### Requirement
Check every line of the material for the word "salários". Copy those that have it.

========================

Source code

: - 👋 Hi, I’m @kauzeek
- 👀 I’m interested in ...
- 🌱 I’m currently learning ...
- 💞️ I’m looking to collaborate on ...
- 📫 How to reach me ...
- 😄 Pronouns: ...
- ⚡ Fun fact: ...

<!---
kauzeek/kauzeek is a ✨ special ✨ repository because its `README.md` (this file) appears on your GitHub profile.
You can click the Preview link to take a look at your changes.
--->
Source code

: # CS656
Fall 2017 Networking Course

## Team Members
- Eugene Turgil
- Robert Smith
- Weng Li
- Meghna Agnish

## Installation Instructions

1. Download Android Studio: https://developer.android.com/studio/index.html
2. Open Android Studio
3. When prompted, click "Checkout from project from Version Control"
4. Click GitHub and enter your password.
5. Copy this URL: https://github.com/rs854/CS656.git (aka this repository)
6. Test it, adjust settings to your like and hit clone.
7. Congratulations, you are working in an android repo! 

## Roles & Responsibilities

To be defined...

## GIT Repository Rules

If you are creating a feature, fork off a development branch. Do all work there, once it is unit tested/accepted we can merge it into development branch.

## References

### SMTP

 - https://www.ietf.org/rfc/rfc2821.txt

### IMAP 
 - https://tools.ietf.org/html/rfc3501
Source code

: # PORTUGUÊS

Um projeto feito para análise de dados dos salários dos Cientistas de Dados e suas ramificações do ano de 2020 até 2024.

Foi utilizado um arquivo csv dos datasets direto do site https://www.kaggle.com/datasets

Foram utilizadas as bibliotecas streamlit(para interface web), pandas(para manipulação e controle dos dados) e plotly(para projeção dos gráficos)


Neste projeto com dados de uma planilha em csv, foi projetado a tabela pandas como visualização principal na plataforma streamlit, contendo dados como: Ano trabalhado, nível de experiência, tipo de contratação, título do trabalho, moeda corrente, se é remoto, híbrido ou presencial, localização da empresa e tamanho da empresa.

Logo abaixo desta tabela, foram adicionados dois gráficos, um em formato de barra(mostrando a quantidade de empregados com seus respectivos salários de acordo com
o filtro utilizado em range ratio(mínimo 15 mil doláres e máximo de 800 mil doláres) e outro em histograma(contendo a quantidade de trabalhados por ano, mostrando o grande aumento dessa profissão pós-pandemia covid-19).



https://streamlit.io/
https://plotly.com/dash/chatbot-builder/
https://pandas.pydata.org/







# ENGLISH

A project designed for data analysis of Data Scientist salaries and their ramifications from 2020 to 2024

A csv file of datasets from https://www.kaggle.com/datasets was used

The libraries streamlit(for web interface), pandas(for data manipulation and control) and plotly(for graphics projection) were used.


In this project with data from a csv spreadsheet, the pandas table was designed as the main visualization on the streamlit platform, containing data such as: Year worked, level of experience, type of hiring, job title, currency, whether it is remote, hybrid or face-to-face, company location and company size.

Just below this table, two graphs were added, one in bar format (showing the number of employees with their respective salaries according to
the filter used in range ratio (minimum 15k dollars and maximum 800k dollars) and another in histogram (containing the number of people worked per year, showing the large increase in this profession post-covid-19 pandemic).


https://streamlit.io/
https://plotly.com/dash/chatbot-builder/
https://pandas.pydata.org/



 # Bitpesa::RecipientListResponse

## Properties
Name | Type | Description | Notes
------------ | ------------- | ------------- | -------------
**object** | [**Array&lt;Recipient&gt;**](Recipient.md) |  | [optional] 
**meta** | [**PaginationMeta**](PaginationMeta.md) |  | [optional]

========================

### Answer for this exercise
Um projeto feito para análise de dados dos salários dos Cientistas de Dados e suas ramificações do ano de 2020 até 2024.
Logo abaixo desta tabela, foram adicionados dois gráficos, um em formato de barra(mostrando a quantidade de empregados com seus respectivos salários de acordo com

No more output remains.